■ What to work on
From the data below, return the exact lines starting at the line containing "3. You can not" and ending at the line containing "## Storing Variables", both included, and nothing else.

■ Stored data entries
● ● ● ● ● ● ●
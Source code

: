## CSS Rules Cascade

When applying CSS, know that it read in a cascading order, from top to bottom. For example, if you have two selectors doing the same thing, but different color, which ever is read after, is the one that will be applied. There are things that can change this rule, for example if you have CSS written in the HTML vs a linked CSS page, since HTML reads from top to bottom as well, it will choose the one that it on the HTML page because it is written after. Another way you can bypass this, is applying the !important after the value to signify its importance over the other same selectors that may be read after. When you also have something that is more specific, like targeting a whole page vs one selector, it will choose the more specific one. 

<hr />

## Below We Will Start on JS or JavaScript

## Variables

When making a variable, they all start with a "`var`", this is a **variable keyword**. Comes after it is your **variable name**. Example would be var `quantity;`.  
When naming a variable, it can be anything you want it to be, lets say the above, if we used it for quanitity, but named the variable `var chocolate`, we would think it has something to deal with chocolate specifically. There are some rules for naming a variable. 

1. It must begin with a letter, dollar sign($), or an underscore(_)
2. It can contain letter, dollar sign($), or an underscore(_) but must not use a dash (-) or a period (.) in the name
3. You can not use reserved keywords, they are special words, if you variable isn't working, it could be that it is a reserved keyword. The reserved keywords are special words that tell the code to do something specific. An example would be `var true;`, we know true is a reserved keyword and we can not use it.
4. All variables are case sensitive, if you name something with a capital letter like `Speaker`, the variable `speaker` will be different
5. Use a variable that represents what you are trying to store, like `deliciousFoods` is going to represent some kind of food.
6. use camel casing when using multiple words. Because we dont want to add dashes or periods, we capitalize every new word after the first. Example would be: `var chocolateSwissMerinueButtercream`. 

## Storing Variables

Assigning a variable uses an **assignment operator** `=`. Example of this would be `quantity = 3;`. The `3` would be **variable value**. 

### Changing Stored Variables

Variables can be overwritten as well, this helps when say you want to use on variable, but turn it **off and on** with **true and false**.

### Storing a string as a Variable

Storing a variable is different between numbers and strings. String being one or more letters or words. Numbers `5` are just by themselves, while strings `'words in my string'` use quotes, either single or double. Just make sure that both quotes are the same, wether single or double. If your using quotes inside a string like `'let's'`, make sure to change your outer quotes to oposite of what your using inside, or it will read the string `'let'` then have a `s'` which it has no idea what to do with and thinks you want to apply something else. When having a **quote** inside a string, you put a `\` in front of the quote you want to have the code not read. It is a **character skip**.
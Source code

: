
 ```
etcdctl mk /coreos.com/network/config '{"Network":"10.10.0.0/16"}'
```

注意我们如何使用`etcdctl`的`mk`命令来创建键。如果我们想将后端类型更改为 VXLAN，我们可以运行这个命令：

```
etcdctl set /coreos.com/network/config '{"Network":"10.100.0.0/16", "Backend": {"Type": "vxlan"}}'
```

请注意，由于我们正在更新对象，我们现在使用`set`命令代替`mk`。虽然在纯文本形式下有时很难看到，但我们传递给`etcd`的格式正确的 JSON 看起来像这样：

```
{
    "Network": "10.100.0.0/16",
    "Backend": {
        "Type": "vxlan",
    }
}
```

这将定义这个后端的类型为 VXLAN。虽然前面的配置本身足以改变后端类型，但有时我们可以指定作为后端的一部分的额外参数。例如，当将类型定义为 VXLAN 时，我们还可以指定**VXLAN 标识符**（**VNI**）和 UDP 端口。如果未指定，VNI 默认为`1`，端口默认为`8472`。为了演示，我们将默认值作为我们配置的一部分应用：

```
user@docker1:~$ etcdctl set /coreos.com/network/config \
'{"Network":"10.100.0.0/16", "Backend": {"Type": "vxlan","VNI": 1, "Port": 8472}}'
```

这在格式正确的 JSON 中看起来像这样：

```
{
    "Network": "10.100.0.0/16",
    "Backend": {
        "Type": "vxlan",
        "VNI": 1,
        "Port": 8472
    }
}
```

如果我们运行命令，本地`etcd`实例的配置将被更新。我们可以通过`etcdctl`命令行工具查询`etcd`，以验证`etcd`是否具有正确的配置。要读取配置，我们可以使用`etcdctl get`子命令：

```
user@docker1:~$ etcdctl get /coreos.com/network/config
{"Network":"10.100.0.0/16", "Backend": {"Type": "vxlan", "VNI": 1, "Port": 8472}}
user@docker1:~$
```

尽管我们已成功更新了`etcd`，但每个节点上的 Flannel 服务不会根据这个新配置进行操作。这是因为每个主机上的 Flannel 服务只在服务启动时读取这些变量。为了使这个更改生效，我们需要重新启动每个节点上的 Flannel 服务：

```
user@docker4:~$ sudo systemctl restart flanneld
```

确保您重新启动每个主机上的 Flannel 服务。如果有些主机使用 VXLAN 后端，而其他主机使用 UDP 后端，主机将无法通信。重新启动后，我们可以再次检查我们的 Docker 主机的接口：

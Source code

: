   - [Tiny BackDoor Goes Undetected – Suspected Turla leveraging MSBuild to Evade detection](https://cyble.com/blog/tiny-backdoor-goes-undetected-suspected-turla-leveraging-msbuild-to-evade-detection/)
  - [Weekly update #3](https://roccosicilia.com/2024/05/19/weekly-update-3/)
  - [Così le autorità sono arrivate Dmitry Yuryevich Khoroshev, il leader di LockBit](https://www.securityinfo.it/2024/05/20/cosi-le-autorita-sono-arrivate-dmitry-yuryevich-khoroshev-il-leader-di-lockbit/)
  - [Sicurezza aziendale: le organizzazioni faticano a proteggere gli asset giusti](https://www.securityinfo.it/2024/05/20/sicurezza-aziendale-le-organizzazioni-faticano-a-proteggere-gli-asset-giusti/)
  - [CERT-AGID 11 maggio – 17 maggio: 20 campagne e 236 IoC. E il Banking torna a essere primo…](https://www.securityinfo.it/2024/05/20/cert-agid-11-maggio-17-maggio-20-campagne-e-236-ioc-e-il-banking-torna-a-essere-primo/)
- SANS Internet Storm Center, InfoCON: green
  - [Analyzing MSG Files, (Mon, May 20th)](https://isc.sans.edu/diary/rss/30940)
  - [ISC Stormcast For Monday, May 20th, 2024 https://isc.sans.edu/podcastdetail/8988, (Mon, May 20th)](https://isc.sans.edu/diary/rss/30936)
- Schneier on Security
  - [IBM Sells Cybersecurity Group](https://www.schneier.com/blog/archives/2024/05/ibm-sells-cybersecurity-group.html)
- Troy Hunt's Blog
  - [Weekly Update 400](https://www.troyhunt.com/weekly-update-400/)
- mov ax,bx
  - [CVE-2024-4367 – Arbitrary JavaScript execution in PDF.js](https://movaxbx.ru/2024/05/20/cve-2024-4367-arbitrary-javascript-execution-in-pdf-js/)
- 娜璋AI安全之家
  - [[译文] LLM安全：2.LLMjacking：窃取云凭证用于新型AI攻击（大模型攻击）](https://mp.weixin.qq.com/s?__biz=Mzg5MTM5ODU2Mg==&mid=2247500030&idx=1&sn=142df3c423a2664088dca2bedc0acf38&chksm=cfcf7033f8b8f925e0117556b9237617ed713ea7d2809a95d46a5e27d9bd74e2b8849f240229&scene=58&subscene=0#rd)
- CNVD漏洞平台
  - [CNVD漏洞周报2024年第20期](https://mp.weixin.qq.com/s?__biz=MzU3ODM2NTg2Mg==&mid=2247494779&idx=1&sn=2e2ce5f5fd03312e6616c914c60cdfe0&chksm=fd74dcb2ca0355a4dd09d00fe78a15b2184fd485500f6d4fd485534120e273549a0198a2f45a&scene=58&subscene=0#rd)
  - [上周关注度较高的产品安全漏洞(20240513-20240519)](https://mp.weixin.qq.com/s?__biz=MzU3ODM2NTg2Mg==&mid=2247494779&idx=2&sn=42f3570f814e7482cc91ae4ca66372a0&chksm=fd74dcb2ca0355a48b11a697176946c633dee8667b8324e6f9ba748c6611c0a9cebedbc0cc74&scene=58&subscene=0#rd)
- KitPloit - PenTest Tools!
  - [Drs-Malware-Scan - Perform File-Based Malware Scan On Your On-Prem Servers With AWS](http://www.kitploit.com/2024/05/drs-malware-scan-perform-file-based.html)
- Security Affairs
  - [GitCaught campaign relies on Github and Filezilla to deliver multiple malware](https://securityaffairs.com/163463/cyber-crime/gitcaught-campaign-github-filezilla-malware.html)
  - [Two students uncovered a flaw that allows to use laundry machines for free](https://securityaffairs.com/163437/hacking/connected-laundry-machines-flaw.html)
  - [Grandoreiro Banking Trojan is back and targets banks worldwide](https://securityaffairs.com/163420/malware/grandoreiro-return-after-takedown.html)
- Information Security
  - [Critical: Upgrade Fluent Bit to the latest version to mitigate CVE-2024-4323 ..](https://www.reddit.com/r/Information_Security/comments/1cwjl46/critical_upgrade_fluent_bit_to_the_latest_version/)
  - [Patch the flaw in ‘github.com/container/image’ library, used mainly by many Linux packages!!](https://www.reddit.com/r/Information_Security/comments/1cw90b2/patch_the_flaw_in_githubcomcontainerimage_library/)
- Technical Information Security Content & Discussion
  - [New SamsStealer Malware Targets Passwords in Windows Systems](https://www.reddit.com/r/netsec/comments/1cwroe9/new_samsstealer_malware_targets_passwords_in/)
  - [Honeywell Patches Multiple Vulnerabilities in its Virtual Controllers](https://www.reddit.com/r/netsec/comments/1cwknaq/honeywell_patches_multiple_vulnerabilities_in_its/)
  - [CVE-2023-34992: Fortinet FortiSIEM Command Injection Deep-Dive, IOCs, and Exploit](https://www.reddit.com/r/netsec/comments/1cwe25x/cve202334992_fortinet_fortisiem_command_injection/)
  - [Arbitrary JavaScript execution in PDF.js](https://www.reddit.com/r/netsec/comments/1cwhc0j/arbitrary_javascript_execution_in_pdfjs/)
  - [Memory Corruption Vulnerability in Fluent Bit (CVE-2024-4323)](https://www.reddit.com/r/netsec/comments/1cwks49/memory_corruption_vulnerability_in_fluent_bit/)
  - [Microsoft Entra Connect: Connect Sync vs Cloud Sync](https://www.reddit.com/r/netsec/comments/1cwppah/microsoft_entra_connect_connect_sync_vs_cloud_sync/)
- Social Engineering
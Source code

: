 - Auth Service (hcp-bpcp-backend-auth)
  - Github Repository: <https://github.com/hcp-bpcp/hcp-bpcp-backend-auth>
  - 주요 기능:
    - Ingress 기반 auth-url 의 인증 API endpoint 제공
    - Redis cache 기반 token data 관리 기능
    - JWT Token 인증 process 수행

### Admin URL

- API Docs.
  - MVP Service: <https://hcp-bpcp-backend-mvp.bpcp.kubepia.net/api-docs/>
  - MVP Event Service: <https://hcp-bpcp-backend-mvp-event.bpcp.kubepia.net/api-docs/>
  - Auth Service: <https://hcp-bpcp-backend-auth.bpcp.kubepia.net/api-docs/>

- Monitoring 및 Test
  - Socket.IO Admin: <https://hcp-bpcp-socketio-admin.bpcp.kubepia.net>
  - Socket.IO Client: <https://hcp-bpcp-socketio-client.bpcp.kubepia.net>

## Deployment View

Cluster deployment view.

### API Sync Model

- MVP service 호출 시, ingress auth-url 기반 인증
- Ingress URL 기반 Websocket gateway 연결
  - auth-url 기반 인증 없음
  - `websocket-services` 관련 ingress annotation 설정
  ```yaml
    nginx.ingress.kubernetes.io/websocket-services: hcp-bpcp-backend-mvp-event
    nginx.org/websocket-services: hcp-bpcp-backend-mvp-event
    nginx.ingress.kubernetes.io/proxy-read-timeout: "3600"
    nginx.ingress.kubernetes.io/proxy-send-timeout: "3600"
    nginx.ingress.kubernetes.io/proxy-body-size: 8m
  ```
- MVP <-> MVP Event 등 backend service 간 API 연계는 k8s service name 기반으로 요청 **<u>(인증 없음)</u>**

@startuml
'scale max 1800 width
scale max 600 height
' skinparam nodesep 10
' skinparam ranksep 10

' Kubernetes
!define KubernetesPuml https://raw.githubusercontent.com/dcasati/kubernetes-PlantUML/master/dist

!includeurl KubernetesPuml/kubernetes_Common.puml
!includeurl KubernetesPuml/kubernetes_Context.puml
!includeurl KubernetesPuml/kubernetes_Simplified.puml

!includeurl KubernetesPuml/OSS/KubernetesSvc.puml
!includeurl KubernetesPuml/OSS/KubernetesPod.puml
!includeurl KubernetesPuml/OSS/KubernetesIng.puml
● ● ● ● ● ● ●
■ Answer below
3. You can not use reserved keywords, they are special words, if you variable isn't working, it could be that it is a reserved keyword. The reserved keywords are special words that tell the code to do something specific. An example would be `var true;`, we know true is a reserved keyword and we can not use it.
4. All variables are case sensitive, if you name something with a capital letter like `Speaker`, the variable `speaker` will be different
5. Use a variable that represents what you are trying to store, like `deliciousFoods` is going to represent some kind of food.
6. use camel casing when using multiple words. Because we dont want to add dashes or periods, we capitalize every new word after the first. Example would be: `var chocolateSwissMerinueButtercream`. 

## Storing Variables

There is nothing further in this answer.